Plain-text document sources
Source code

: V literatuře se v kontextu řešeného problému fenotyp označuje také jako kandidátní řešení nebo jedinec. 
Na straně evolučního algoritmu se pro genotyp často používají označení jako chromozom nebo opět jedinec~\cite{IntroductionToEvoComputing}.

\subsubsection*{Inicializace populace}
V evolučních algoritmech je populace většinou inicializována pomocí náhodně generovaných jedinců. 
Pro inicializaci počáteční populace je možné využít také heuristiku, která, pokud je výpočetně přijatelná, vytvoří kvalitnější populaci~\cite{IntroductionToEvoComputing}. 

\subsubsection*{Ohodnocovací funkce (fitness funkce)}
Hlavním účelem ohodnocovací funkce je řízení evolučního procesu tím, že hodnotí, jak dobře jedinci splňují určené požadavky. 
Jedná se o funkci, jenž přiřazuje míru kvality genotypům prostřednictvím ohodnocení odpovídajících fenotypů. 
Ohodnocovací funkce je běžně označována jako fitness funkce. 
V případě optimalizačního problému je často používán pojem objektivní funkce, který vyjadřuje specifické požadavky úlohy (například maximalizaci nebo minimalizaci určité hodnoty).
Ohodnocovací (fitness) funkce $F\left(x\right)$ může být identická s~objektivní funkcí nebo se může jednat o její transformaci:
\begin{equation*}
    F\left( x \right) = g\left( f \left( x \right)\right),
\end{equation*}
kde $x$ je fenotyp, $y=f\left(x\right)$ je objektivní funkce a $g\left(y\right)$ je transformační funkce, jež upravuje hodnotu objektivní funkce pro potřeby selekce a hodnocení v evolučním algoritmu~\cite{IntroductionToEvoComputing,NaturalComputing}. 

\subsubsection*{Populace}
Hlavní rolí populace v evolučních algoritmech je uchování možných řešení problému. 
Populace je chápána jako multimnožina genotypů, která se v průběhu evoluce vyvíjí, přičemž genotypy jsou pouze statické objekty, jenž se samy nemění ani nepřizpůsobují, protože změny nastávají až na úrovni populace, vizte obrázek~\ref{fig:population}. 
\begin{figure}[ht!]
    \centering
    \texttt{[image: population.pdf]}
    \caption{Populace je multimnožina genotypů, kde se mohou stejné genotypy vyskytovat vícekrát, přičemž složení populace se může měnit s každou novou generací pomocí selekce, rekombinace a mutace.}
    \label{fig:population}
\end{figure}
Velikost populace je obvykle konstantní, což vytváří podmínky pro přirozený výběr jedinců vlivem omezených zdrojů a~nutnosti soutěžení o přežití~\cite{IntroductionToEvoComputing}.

Exercise:
Count the lines of the records that include the word "jenž". Give the number by itself.

Answer space:
2